→ Given records:
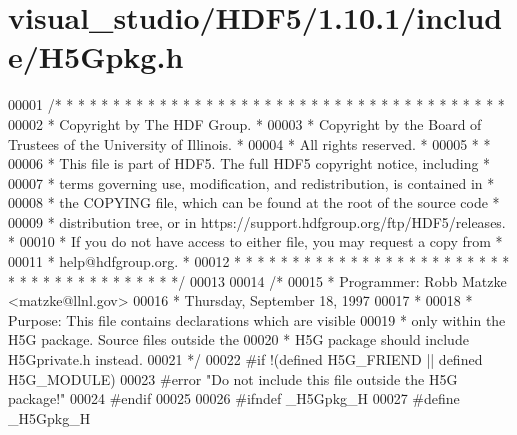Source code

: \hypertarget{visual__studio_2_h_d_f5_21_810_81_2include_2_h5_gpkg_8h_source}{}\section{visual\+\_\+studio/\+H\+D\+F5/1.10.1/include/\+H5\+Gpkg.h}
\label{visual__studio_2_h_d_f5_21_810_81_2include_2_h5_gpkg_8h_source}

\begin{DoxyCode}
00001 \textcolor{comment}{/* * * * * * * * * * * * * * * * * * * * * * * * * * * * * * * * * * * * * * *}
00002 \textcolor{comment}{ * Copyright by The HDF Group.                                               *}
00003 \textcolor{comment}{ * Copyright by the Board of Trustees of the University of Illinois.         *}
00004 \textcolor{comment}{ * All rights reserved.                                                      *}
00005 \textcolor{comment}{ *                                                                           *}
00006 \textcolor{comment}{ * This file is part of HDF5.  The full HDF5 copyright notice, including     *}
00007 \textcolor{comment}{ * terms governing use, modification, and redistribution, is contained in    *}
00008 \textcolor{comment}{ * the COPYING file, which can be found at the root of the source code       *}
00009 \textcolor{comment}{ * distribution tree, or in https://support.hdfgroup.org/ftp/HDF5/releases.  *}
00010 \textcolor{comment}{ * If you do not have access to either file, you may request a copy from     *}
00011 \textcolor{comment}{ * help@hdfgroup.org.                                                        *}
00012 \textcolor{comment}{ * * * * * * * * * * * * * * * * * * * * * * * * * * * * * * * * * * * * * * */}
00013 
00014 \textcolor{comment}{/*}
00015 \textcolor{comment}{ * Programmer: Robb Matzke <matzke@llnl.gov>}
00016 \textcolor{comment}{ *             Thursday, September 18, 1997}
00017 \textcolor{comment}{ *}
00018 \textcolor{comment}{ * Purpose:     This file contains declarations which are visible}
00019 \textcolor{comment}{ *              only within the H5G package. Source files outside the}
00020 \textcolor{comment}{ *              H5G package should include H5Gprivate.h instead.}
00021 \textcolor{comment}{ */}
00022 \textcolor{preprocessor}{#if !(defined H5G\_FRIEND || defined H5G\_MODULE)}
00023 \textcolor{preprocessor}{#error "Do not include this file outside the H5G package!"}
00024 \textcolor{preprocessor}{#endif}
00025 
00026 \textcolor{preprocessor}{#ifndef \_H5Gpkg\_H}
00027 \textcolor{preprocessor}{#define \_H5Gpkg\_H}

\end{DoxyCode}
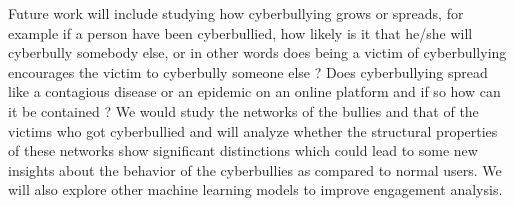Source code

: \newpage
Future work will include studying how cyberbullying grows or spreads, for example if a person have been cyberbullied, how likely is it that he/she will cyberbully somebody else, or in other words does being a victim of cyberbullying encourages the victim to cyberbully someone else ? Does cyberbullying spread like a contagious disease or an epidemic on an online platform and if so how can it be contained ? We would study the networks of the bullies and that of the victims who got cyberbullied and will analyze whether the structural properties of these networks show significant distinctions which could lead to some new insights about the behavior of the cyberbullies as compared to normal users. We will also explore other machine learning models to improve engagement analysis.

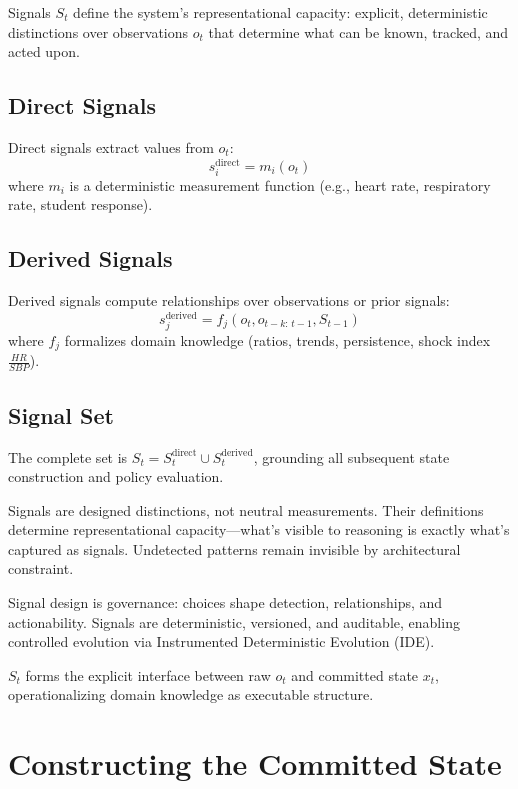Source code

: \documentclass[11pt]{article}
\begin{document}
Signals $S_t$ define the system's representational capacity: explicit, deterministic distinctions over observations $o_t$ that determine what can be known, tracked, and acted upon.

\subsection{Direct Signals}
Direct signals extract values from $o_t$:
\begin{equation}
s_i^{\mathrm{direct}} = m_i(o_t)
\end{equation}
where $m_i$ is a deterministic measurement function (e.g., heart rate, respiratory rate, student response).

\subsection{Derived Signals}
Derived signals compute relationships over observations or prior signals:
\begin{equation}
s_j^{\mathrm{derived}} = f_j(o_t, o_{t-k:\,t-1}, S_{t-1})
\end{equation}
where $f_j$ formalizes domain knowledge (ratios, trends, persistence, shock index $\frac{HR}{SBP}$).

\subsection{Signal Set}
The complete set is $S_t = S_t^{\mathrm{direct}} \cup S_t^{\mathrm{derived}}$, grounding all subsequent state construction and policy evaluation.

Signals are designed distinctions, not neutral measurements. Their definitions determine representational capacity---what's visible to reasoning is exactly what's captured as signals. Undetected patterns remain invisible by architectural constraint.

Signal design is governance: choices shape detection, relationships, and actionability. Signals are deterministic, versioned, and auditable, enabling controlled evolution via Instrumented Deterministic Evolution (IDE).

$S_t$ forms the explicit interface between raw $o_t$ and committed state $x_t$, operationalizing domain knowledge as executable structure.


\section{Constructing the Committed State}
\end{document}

→ Work instructions:
Please reproduce the records above exactly, leaving out every picture.

→ Task result:
Source code

: \hypertarget{visual__studio_2_h_d_f5_21_810_81_2include_2_h5_gpkg_8h_source}{}\section{visual\+\_\+studio/\+H\+D\+F5/1.10.1/include/\+H5\+Gpkg.h}
\label{visual__studio_2_h_d_f5_21_810_81_2include_2_h5_gpkg_8h_source}

\begin{DoxyCode}
00001 \textcolor{comment}{/* * * * * * * * * * * * * * * * * * * * * * * * * * * * * * * * * * * * * * *}
00002 \textcolor{comment}{ * Copyright by The HDF Group.                                               *}
00003 \textcolor{comment}{ * Copyright by the Board of Trustees of the University of Illinois.         *}
00004 \textcolor{comment}{ * All rights reserved.                                                      *}
00005 \textcolor{comment}{ *                                                                           *}
00006 \textcolor{comment}{ * This file is part of HDF5.  The full HDF5 copyright notice, including     *}
00007 \textcolor{comment}{ * terms governing use, modification, and redistribution, is contained in    *}
00008 \textcolor{comment}{ * the COPYING file, which can be found at the root of the source code       *}
00009 \textcolor{comment}{ * distribution tree, or in https://support.hdfgroup.org/ftp/HDF5/releases.  *}
00010 \textcolor{comment}{ * If you do not have access to either file, you may request a copy from     *}
00011 \textcolor{comment}{ * help@hdfgroup.org.                                                        *}
00012 \textcolor{comment}{ * * * * * * * * * * * * * * * * * * * * * * * * * * * * * * * * * * * * * * */}
00013 
00014 \textcolor{comment}{/*}
00015 \textcolor{comment}{ * Programmer: Robb Matzke <matzke@llnl.gov>}
00016 \textcolor{comment}{ *             Thursday, September 18, 1997}
00017 \textcolor{comment}{ *}
00018 \textcolor{comment}{ * Purpose:     This file contains declarations which are visible}
00019 \textcolor{comment}{ *              only within the H5G package. Source files outside the}
00020 \textcolor{comment}{ *              H5G package should include H5Gprivate.h instead.}
00021 \textcolor{comment}{ */}
00022 \textcolor{preprocessor}{#if !(defined H5G\_FRIEND || defined H5G\_MODULE)}
00023 \textcolor{preprocessor}{#error "Do not include this file outside the H5G package!"}
00024 \textcolor{preprocessor}{#endif}
00025 
00026 \textcolor{preprocessor}{#ifndef \_H5Gpkg\_H}
00027 \textcolor{preprocessor}{#define \_H5Gpkg\_H}

\end{DoxyCode}
Source code

: \newpage
Future work will include studying how cyberbullying grows or spreads, for example if a person have been cyberbullied, how likely is it that he/she will cyberbully somebody else, or in other words does being a victim of cyberbullying encourages the victim to cyberbully someone else ? Does cyberbullying spread like a contagious disease or an epidemic on an online platform and if so how can it be contained ? We would study the networks of the bullies and that of the victims who got cyberbullied and will analyze whether the structural properties of these networks show significant distinctions which could lead to some new insights about the behavior of the cyberbullies as compared to normal users. We will also explore other machine learning models to improve engagement analysis.

Source code

: \documentclass[11pt]{article}
\begin{document}
Signals $S_t$ define the system's representational capacity: explicit, deterministic distinctions over observations $o_t$ that determine what can be known, tracked, and acted upon.

\subsection{Direct Signals}
Direct signals extract values from $o_t$:
\begin{equation}
s_i^{\mathrm{direct}} = m_i(o_t)
\end{equation}
where $m_i$ is a deterministic measurement function (e.g., heart rate, respiratory rate, student response).

\subsection{Derived Signals}
Derived signals compute relationships over observations or prior signals:
\begin{equation}
s_j^{\mathrm{derived}} = f_j(o_t, o_{t-k:\,t-1}, S_{t-1})
\end{equation}
where $f_j$ formalizes domain knowledge (ratios, trends, persistence, shock index $\frac{HR}{SBP}$).

\subsection{Signal Set}
The complete set is $S_t = S_t^{\mathrm{direct}} \cup S_t^{\mathrm{derived}}$, grounding all subsequent state construction and policy evaluation.

Signals are designed distinctions, not neutral measurements. Their definitions determine representational capacity---what's visible to reasoning is exactly what's captured as signals. Undetected patterns remain invisible by architectural constraint.

Signal design is governance: choices shape detection, relationships, and actionability. Signals are deterministic, versioned, and auditable, enabling controlled evolution via Instrumented Deterministic Evolution (IDE).

$S_t$ forms the explicit interface between raw $o_t$ and committed state $x_t$, operationalizing domain knowledge as executable structure.


\section{Constructing the Committed State}
\end{document}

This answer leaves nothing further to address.